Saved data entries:
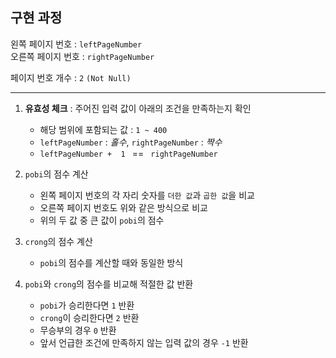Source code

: 


## 구현 과정

왼쪽 페이지 번호 : `leftPageNumber`<br>
오른쪽 페이지 번호 : `rightPageNumber`

페이지 번호 개수 : `2` `(Not Null)`

---
1. **유효성 체크** : 주어진 입력 값이 아래의 조건을 만족하는지 확인

    - 해당 범위에 포함되는 값 : `1 ~ 400`
    - `leftPageNumber` : _홀수_, `rightPageNumber` : _짝수_
    - `leftPageNumber +  1 ` == ` rightPageNumber`


2. `pobi`의 점수 계산

    - 왼쪽 페이지 번호의 각 자리 숫자를 `더한 값`과 `곱한 값`을 비교
    - 오른쪽 페이지 번호도 위와 같은 방식으로 비교
    - 위의 두 값 중 큰 값이 `pobi`의 점수


3. `crong`의 점수 계산

    - `pobi`의 점수를 계산할 때와 동일한 방식


4. `pobi`와 `crong`의 점수를 비교해 적절한 값 반환

    - `pobi`가 승리한다면 `1` 반환
    - `crong`이 승리한다면 `2` 반환
    - 무승부의 경우 `0` 반환
    - 앞서 언급한 조건에 만족하지 않는 입력 값의 경우 `-1` 반환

PROBLEM STATEMENT: When you output the entries, keep each line exactly as it is and leave out any pictures.

EXERCISE OUTPUT:
Source code

: 


## 구현 과정

왼쪽 페이지 번호 : `leftPageNumber`<br>
오른쪽 페이지 번호 : `rightPageNumber`

페이지 번호 개수 : `2` `(Not Null)`

---
1. **유효성 체크** : 주어진 입력 값이 아래의 조건을 만족하는지 확인

    - 해당 범위에 포함되는 값 : `1 ~ 400`
    - `leftPageNumber` : _홀수_, `rightPageNumber` : _짝수_
    - `leftPageNumber +  1 ` == ` rightPageNumber`


2. `pobi`의 점수 계산

    - 왼쪽 페이지 번호의 각 자리 숫자를 `더한 값`과 `곱한 값`을 비교
    - 오른쪽 페이지 번호도 위와 같은 방식으로 비교
    - 위의 두 값 중 큰 값이 `pobi`의 점수


3. `crong`의 점수 계산

    - `pobi`의 점수를 계산할 때와 동일한 방식


4. `pobi`와 `crong`의 점수를 비교해 적절한 값 반환

    - `pobi`가 승리한다면 `1` 반환
    - `crong`이 승리한다면 `2` 반환
    - 무승부의 경우 `0` 반환
    - 앞서 언급한 조건에 만족하지 않는 입력 값의 경우 `-1` 반환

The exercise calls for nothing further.